The House of Lords has clarified what makes a message sent by means of a public electronic communications network "grossly offensive" and therefore capable of amounting to a crime under the Communications Act 2003 ("Act").
Leslie Collins, a constituent of North West Leicestershire who held strong views on immigration and asylum seekers, had over the course of two years made a number of angry telephone calls to the offices of his MP, David Taylor, and left racially offensive telephone messages using pejorative terms for various races. Lord Bingham, who gave the leading opinion, branded Mr Collins' language as: "beyond the pale of what is tolerable in our society".
The Act makes it a crime to send (or cause to send) a message or other matter by means of a public electronic communications network that is "grossly offensive or of an indecent, obscene or of a menacing character". A "public electronic communications network" means an electronic communications network provided wholly or mainly for the purpose of making electronic communications services available to members of the public. In essence, what this means is that the "improper use" provisions in the Act will apply to messages sent over mobile or fixed line communications networks from voicemail messages to texts and emails.

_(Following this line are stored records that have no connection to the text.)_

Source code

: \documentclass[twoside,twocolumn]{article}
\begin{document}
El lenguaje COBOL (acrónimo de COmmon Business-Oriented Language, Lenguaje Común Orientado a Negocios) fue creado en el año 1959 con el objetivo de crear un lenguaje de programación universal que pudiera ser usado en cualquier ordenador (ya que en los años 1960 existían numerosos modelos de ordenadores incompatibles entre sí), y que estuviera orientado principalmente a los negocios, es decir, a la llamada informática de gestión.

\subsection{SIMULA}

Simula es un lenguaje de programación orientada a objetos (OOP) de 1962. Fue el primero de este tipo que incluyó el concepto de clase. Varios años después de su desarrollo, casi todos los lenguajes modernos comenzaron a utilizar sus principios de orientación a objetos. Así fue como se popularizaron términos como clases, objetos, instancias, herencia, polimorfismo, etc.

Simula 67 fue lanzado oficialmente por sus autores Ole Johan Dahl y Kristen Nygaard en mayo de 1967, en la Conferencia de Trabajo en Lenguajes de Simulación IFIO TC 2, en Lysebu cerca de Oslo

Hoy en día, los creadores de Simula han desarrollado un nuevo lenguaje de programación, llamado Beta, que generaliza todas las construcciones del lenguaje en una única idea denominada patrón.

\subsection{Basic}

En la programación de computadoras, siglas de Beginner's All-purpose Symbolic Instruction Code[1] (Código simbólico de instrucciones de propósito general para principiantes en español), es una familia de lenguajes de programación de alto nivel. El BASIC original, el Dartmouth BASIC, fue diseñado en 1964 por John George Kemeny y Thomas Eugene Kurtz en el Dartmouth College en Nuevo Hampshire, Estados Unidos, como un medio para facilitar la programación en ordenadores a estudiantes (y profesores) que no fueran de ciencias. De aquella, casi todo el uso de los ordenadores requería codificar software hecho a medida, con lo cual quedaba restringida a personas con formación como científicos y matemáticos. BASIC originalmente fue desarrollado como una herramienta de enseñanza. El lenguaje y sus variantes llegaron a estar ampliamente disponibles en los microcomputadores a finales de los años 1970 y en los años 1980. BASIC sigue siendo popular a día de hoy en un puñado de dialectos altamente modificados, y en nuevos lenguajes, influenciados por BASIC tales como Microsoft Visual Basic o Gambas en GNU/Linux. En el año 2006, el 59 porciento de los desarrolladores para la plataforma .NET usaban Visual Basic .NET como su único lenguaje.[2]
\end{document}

The Law Lords, led by Lord Bingham, held that the aim of the law was not to protect people from unsolicited messages but to prevent the use of a service provided and funded by the public for the benefit of the public for the transmission of communications to contravene the basic standards of society.
Further the Lords ruled that it does not matter whether such a message is actually listened to or received and it is not necessary for a recipient to be personally offended by the message. It is a question of fact whether a message could be deemed grossly offensive. In judging this, the Lords ruled that a court would consider the reaction of a hypothetical reasonable person and the standards of an "open and just multiracial society."
Lord Bingham said: "Usages and sensitivities may change over time.... there can be no yardstick of gross offensiveness otherwise than by the application of reasonably enlightened, but not perfectionist, contemporary standards to the particular message sent in its particular context. The test is whether a message is couched in terms liable to cause gross offence to whom it relates."
A person will be criminally liable where a message is couched in such terms that it shows an intention to insult the people to whom the message relates or where facts known to the sender about an intended recipient render (or are likely to render) the message peculiarly offensive to that recipient.
The Lords decision came about after an appeal by Director for Public Prosecutions ("DPP"). The DPP failed in its original prosecution after Mr Collins was found not guilty by magistrates ruling that although his messages were offensive, they were not "grossly offensive".
Although the case here involved telephone messages, the ruling will also apply to all electronic messages sent over a public network. Organisations should therefore carefully consider guidelines on use of potentially racially offensive language when drafting their telephone, email and Internet use policies for employees in order to avoid any damage to their reputation should their employees abuse their communication systems while at work.